As he waited for F&M Bank to finish out his new Green Hills office, the veteran mortgage originator was juggling mountains of paperwork from home and wherever he could land for a breather. February was probably one of the better times to make such a move but that didn’t make it any more fun.
Times have changed quickly: Since late winter, Winfree’s small team — the first Davidson County foray for Clarksville-based F&M — has doubled in size, adding an underwriter, an assistant and a processor, and steadily picked up business from real estate agents.
F&M’s expansion into Middle Tennessee’s core was well timed given that the housing market is regaining a little spring in its step. Growth isn’t gung ho by any means — home sales are still well below the levels of 10 years ago — but it’s growth all the same.
And the little guys are getting more than their fair share.
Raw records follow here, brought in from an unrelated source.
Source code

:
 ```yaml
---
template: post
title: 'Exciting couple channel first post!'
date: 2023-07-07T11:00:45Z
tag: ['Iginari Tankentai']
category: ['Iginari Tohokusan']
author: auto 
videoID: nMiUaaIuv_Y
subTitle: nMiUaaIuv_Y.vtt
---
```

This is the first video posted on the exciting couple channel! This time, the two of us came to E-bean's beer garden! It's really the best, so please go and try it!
The financial crisis shook up the national mortgage business as it did others: Former market leader Countrywide was acquired and then dismembered by Bank of America while JPMorgan Chase took over the formerly booming Washington Mutual. Regionally, First Tennessee scaled back its large home loan operations after incurring big losses as it expanded beyond its traditional footprint. A new world of mortgage finance has emerged since, led by Wells Fargo, which controlled a third of all U.S. mortgage loans made in the first half of 2012, according to industry publication Inside Mortgage Finance.
But among Tennessee-based banks, smaller institutions appear to be taking a disproportionately large share of the rebound in mortgage lending since the darkest days of the real estate bust. Since the end of 2007, lenders with assets of $100 million to $500 million have increased their share of the overall one- to four-family mortgages held on Tennessee banks’ books by more than 10 points to 28.5 percent. Banks with assets of $500 million to $1 billion have added 1.4 points in share over that time, while those with more than $1 billion have lost more than 11 points of share.
The recessionary reshuffle accounts for a big part of that shift, especially as it pertains to First Tennessee. But more consumers are adopting a back-to-basics and back-to-the-locals attitude when it comes to banking — witness the continued strong growth of Nashville’s young hometown banks. And regulators, still wary in the wake of the robo-signing scandal, are paying extra attention to big banks’ mortgage operations.
“The larger companies are playing with one hand behind their back,” Winfree said. F&M finished the first quarter with more than $250 millions in home loans on its books, up from $127 million in late 2007. Others have been ramping up just aggressively: Franklin Synergy Bank, which opened its doors in late 2007, had $110 million in home loans on its books as of June 30.
At the same time, some local lenders are pushing their boundaries a bit: Columbia-based First Farmers & Merchants Bank this spring opened a loan production office in Florence, Ala., a push Senior Executive for Mortgage Banking Bill White says is working out well so far.
“We’d like to think that’s a long-term move there,” White said.
Franklin Synergy President Richard Herrington (pictured) also is looking farther down the road. While he sees more lenders entering the market to take advantage of the rise in refinancings, he’s thinking about the days when those quick bucks disappear and the lending is focused much more on actual home purchases. That’s when he expects his team’s relationships with builders to pay off big time.
“If rates rise, you do worry a bit about volumes,” Herrington said. “But if rates go up, it’ll be because the economy is doing better. And if the economy’s doing better, people will build more.”